“Do you think I look nice?” she questioned, smilingly.
“You bet I do. Your hair is just beautiful, Miss Spencer.”
The other permitted the soft strands to slip slowly between her white fingers. “You should never say ‘you bet,’ Naida. Such language is not at all lady-like. I am going to call you Naida, and you must call me Phoebe. People use their given names almost entirely out here in the West, don’t they?”
“I never have had much training in being a lady,” the young girl explained, reddening, “but I can learn. Yes, I reckon they do mostly use the first names out here.”
“Please don’t say ‘I reckon,’ either; it has such a vulgar sound. What is his given name?”
“Whose?”
“Why, I was thinking of Mr. Wynkoop.”
“Howard; I saw it written in some books he loaned me. But the people here never address him in that way.”
“No, I suppose not, only I thought I should like to know what it was.”
There was a considerable pause; then the speaker asked, calmly, “Is he married?”
“Mr. Wynkoop? Why, of course not; he does n’t care for women in that way at all.”
Miss Spencer bound her hair carefully with a bright ribbon. “Maybe he might, though, some time. All men do.”

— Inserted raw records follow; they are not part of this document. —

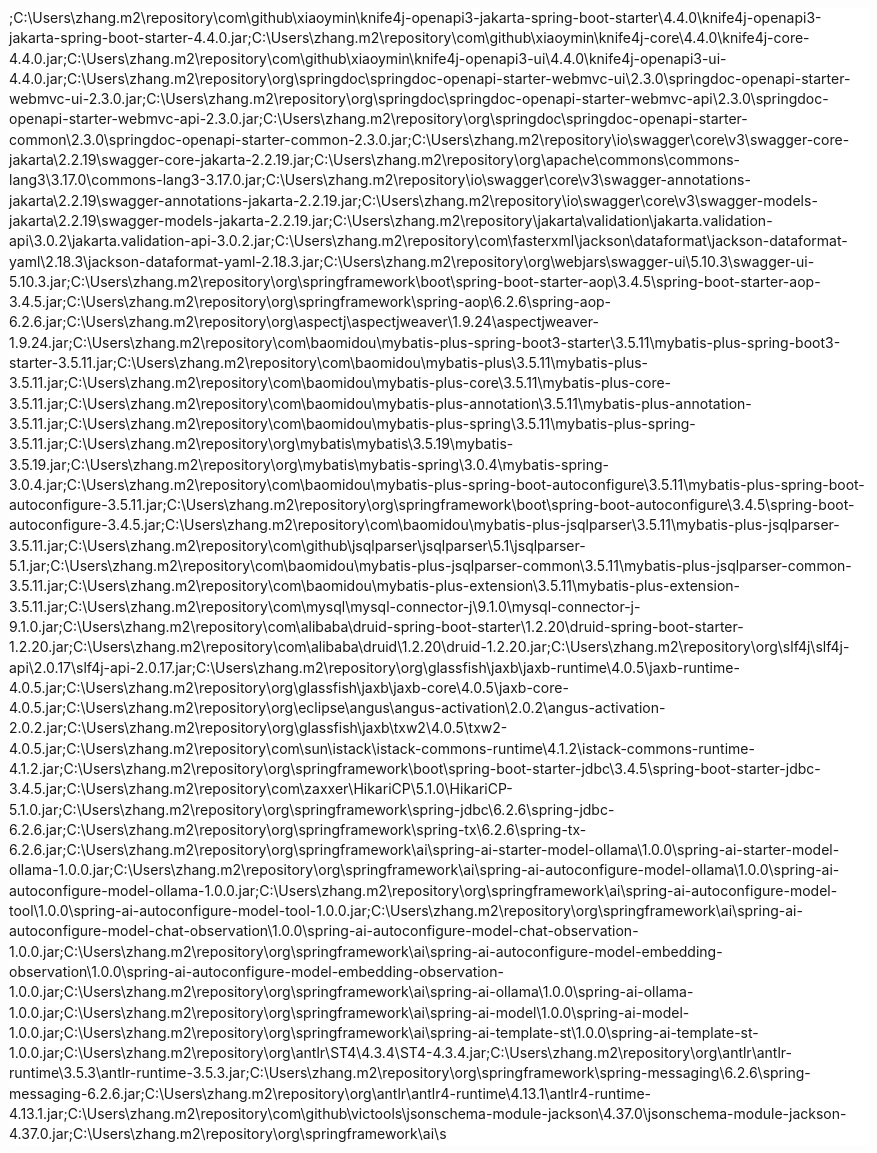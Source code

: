 ;C:\Users\zhang\.m2\repository\com\github\xiaoymin\knife4j-openapi3-jakarta-spring-boot-starter\4.4.0\knife4j-openapi3-jakarta-spring-boot-starter-4.4.0.jar;C:\Users\zhang\.m2\repository\com\github\xiaoymin\knife4j-core\4.4.0\knife4j-core-4.4.0.jar;C:\Users\zhang\.m2\repository\com\github\xiaoymin\knife4j-openapi3-ui\4.4.0\knife4j-openapi3-ui-4.4.0.jar;C:\Users\zhang\.m2\repository\org\springdoc\springdoc-openapi-starter-webmvc-ui\2.3.0\springdoc-openapi-starter-webmvc-ui-2.3.0.jar;C:\Users\zhang\.m2\repository\org\springdoc\springdoc-openapi-starter-webmvc-api\2.3.0\springdoc-openapi-starter-webmvc-api-2.3.0.jar;C:\Users\zhang\.m2\repository\org\springdoc\springdoc-openapi-starter-common\2.3.0\springdoc-openapi-starter-common-2.3.0.jar;C:\Users\zhang\.m2\repository\io\swagger\core\v3\swagger-core-jakarta\2.2.19\swagger-core-jakarta-2.2.19.jar;C:\Users\zhang\.m2\repository\org\apache\commons\commons-lang3\3.17.0\commons-lang3-3.17.0.jar;C:\Users\zhang\.m2\repository\io\swagger\core\v3\swagger-annotations-jakarta\2.2.19\swagger-annotations-jakarta-2.2.19.jar;C:\Users\zhang\.m2\repository\io\swagger\core\v3\swagger-models-jakarta\2.2.19\swagger-models-jakarta-2.2.19.jar;C:\Users\zhang\.m2\repository\jakarta\validation\jakarta.validation-api\3.0.2\jakarta.validation-api-3.0.2.jar;C:\Users\zhang\.m2\repository\com\fasterxml\jackson\dataformat\jackson-dataformat-yaml\2.18.3\jackson-dataformat-yaml-2.18.3.jar;C:\Users\zhang\.m2\repository\org\webjars\swagger-ui\5.10.3\swagger-ui-5.10.3.jar;C:\Users\zhang\.m2\repository\org\springframework\boot\spring-boot-starter-aop\3.4.5\spring-boot-starter-aop-3.4.5.jar;C:\Users\zhang\.m2\repository\org\springframework\spring-aop\6.2.6\spring-aop-6.2.6.jar;C:\Users\zhang\.m2\repository\org\aspectj\aspectjweaver\1.9.24\aspectjweaver-1.9.24.jar;C:\Users\zhang\.m2\repository\com\baomidou\mybatis-plus-spring-boot3-starter\3.5.11\mybatis-plus-spring-boot3-starter-3.5.11.jar;C:\Users\zhang\.m2\repository\com\baomidou\mybatis-plus\3.5.11\mybatis-plus-3.5.11.jar;C:\Users\zhang\.m2\repository\com\baomidou\mybatis-plus-core\3.5.11\mybatis-plus-core-3.5.11.jar;C:\Users\zhang\.m2\repository\com\baomidou\mybatis-plus-annotation\3.5.11\mybatis-plus-annotation-3.5.11.jar;C:\Users\zhang\.m2\repository\com\baomidou\mybatis-plus-spring\3.5.11\mybatis-plus-spring-3.5.11.jar;C:\Users\zhang\.m2\repository\org\mybatis\mybatis\3.5.19\mybatis-3.5.19.jar;C:\Users\zhang\.m2\repository\org\mybatis\mybatis-spring\3.0.4\mybatis-spring-3.0.4.jar;C:\Users\zhang\.m2\repository\com\baomidou\mybatis-plus-spring-boot-autoconfigure\3.5.11\mybatis-plus-spring-boot-autoconfigure-3.5.11.jar;C:\Users\zhang\.m2\repository\org\springframework\boot\spring-boot-autoconfigure\3.4.5\spring-boot-autoconfigure-3.4.5.jar;C:\Users\zhang\.m2\repository\com\baomidou\mybatis-plus-jsqlparser\3.5.11\mybatis-plus-jsqlparser-3.5.11.jar;C:\Users\zhang\.m2\repository\com\github\jsqlparser\jsqlparser\5.1\jsqlparser-5.1.jar;C:\Users\zhang\.m2\repository\com\baomidou\mybatis-plus-jsqlparser-common\3.5.11\mybatis-plus-jsqlparser-common-3.5.11.jar;C:\Users\zhang\.m2\repository\com\baomidou\mybatis-plus-extension\3.5.11\mybatis-plus-extension-3.5.11.jar;C:\Users\zhang\.m2\repository\com\mysql\mysql-connector-j\9.1.0\mysql-connector-j-9.1.0.jar;C:\Users\zhang\.m2\repository\com\alibaba\druid-spring-boot-starter\1.2.20\druid-spring-boot-starter-1.2.20.jar;C:\Users\zhang\.m2\repository\com\alibaba\druid\1.2.20\druid-1.2.20.jar;C:\Users\zhang\.m2\repository\org\slf4j\slf4j-api\2.0.17\slf4j-api-2.0.17.jar;C:\Users\zhang\.m2\repository\org\glassfish\jaxb\jaxb-runtime\4.0.5\jaxb-runtime-4.0.5.jar;C:\Users\zhang\.m2\repository\org\glassfish\jaxb\jaxb-core\4.0.5\jaxb-core-4.0.5.jar;C:\Users\zhang\.m2\repository\org\eclipse\angus\angus-activation\2.0.2\angus-activation-2.0.2.jar;C:\Users\zhang\.m2\repository\org\glassfish\jaxb\txw2\4.0.5\txw2-4.0.5.jar;C:\Users\zhang\.m2\repository\com\sun\istack\istack-commons-runtime\4.1.2\istack-commons-runtime-4.1.2.jar;C:\Users\zhang\.m2\repository\org\springframework\boot\spring-boot-starter-jdbc\3.4.5\spring-boot-starter-jdbc-3.4.5.jar;C:\Users\zhang\.m2\repository\com\zaxxer\HikariCP\5.1.0\HikariCP-5.1.0.jar;C:\Users\zhang\.m2\repository\org\springframework\spring-jdbc\6.2.6\spring-jdbc-6.2.6.jar;C:\Users\zhang\.m2\repository\org\springframework\spring-tx\6.2.6\spring-tx-6.2.6.jar;C:\Users\zhang\.m2\repository\org\springframework\ai\spring-ai-starter-model-ollama\1.0.0\spring-ai-starter-model-ollama-1.0.0.jar;C:\Users\zhang\.m2\repository\org\springframework\ai\spring-ai-autoconfigure-model-ollama\1.0.0\spring-ai-autoconfigure-model-ollama-1.0.0.jar;C:\Users\zhang\.m2\repository\org\springframework\ai\spring-ai-autoconfigure-model-tool\1.0.0\spring-ai-autoconfigure-model-tool-1.0.0.jar;C:\Users\zhang\.m2\repository\org\springframework\ai\spring-ai-autoconfigure-model-chat-observation\1.0.0\spring-ai-autoconfigure-model-chat-observation-1.0.0.jar;C:\Users\zhang\.m2\repository\org\springframework\ai\spring-ai-autoconfigure-model-embedding-observation\1.0.0\spring-ai-autoconfigure-model-embedding-observation-1.0.0.jar;C:\Users\zhang\.m2\repository\org\springframework\ai\spring-ai-ollama\1.0.0\spring-ai-ollama-1.0.0.jar;C:\Users\zhang\.m2\repository\org\springframework\ai\spring-ai-model\1.0.0\spring-ai-model-1.0.0.jar;C:\Users\zhang\.m2\repository\org\springframework\ai\spring-ai-template-st\1.0.0\spring-ai-template-st-1.0.0.jar;C:\Users\zhang\.m2\repository\org\antlr\ST4\4.3.4\ST4-4.3.4.jar;C:\Users\zhang\.m2\repository\org\antlr\antlr-runtime\3.5.3\antlr-runtime-3.5.3.jar;C:\Users\zhang\.m2\repository\org\springframework\spring-messaging\6.2.6\spring-messaging-6.2.6.jar;C:\Users\zhang\.m2\repository\org\antlr\antlr4-runtime\4.13.1\antlr4-runtime-4.13.1.jar;C:\Users\zhang\.m2\repository\com\github\victools\jsonschema-module-jackson\4.37.0\jsonschema-module-jackson-4.37.0.jar;C:\Users\zhang\.m2\repository\org\springframework\ai\s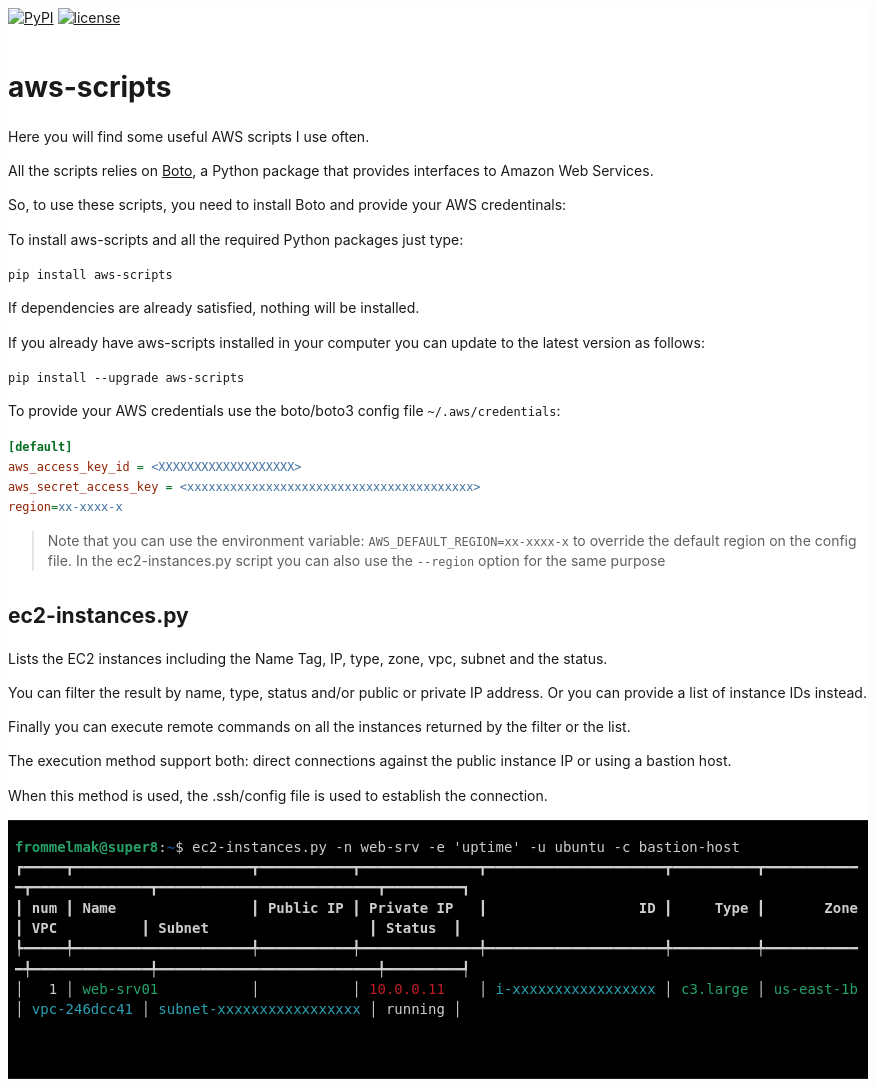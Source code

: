 [![PyPI](https://img.shields.io/pypi/v/aws-scripts.svg)](https://pypi.org/project/aws-scripts/)
[![license](https://img.shields.io/github/license/mashape/apistatus.svg)](https://opensource.org/licenses/MIT)

aws-scripts
===========

Here you will find some useful AWS scripts I use often.


All the scripts relies on [Boto](http://aws.amazon.com/sdkforpython/), a Python package that provides interfaces to Amazon Web Services.

So, to use these scripts, you need to install Boto and provide your AWS credentinals:

To install aws-scripts and all the required Python packages just type:

```
pip install aws-scripts 
```

If dependencies are already satisfied, nothing will be installed.

If you already have aws-scripts installed in your computer you can update to the latest version as follows:

```
pip install --upgrade aws-scripts
```

To provide your AWS credentials use the boto/boto3 config file `~/.aws/credentials`:

``` ini
[default]
aws_access_key_id = <XXXXXXXXXXXXXXXXXXX>
aws_secret_access_key = <xxxxxxxxxxxxxxxxxxxxxxxxxxxxxxxxxxxxxxxx>
region=xx-xxxx-x
```

> Note that you can use the environment variable: ```AWS_DEFAULT_REGION=xx-xxxx-x``` to override the default region on the config file.
> In the ec2-instances.py script you can also use the ```--region``` option for the same purpose 

ec2-instances.py
----------------

Lists the EC2 instances including the Name Tag, IP, type, zone, vpc, subnet and the status.

You can filter the result by name, type, status and/or public or private IP address. Or you can provide a list of instance IDs instead.

Finally you can execute remote commands on all the instances returned by the filter or the list.

The execution method support both: direct connections against the public instance IP or using a bastion host.

When this method is used, the .ssh/config file is used to establish the connection.

<table style=background-color:black;">
<td>
<font color=#cdcdcd>
<pre><font color="#26A269"><b>frommelmak@super8</b></font>:<font color="#12488B"><b>~</b></font>$ ec2-instances.py -n web-srv -e &apos;uptime&apos; -u ubuntu -c bastion-host
┏━━━━━┳━━━━━━━━━━━━━━━━━━━━━┳━━━━━━━━━━━┳━━━━━━━━━━━━━━┳━━━━━━━━━━━━━━━━━━━━━┳━━━━━━━━━━┳━━━━━━━━━━━━┳━━━━━━━━━━━━━━┳━━━━━━━━━━━━━━━━━━━━━━━━━━┳━━━━━━━━━┓
┃<b> num </b>┃<b> Name                </b>┃<b> Public IP </b>┃<b> Private IP   </b>┃<b>                  ID </b>┃<b>     Type </b>┃<b>       Zone </b>┃<b> VPC          </b>┃<b> Subnet                   </b>┃<b> Status  </b>┃
┡━━━━━╇━━━━━━━━━━━━━━━━━━━━━╇━━━━━━━━━━━╇━━━━━━━━━━━━━━╇━━━━━━━━━━━━━━━━━━━━━╇━━━━━━━━━━╇━━━━━━━━━━━━╇━━━━━━━━━━━━━━╇━━━━━━━━━━━━━━━━━━━━━━━━━━╇━━━━━━━━━┩
│   1 │<font color="#26A269"> web-srv01           </font>│<font color="#C01C28">           </font>│<font color="#C01C28"> 10.0.0.11    </font>│<font color="#2AA1B3"> i-xxxxxxxxxxxxxxxxx </font>│<font color="#26A269"> c3.large </font>│<font color="#26A269"> us-east-1b </font>│<font color="#2AA1B3"> vpc-246dcc41 </font>│<font color="#2AA1B3"> subnet-xxxxxxxxxxxxxxxxx </font>│ running │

She sat down in the low rocker, her feet comfortably crossed. “Do you know, Naida dear, it is simply wonderful to me just to remember what you have been through, and it was so beautifully romantic—everybody killed except you and that man, and then he saved your life. It’s such a pity he was so miserable a creature.”
“He was n’t!” Naida exclaimed, in sudden, indignant passion. “He was perfectly splendid.”
“Aunt Lydia did n’t think so. She wrote he was a common gambler,—a low, rough man.”
“Well, he did gamble; nearly everybody does out here. And sometimes I suppose he had to fight, but he wasn’t truly bad.”
Miss Spencer’s eyes evinced a growing interest.
“Was he real nice-looking?” she asked.
Naida’s voice faltered. “Ye—es,” she said. “I thought so. He—he looked like he was a man.”
“How old are you, Naida?”
“Nearly eighteen.”
Miss Spencer leaned impulsively forward, and clasped the other’s hands, her whole soul responding to this suggestion of a possible romance, a vision of blighted hearts. “Why, it is perfectly delightful,” she exclaimed. “I had no idea it was so serious, and really I don’t in the least blame you. You love him, don’t you, Naida?”
The girl flashed a shy look into the beaming, inquisitive face. “I don’t know,” she confessed, soberly. “I have not even seen him for such a long time; but—but, I guess, he is more to me than any one else—”
“Not seen him? Do you mean to say Mr. Hampton is not here in Glencaid? Why, I am so sorry; I was hoping to meet him.”
“He went away the same night I came here to live.”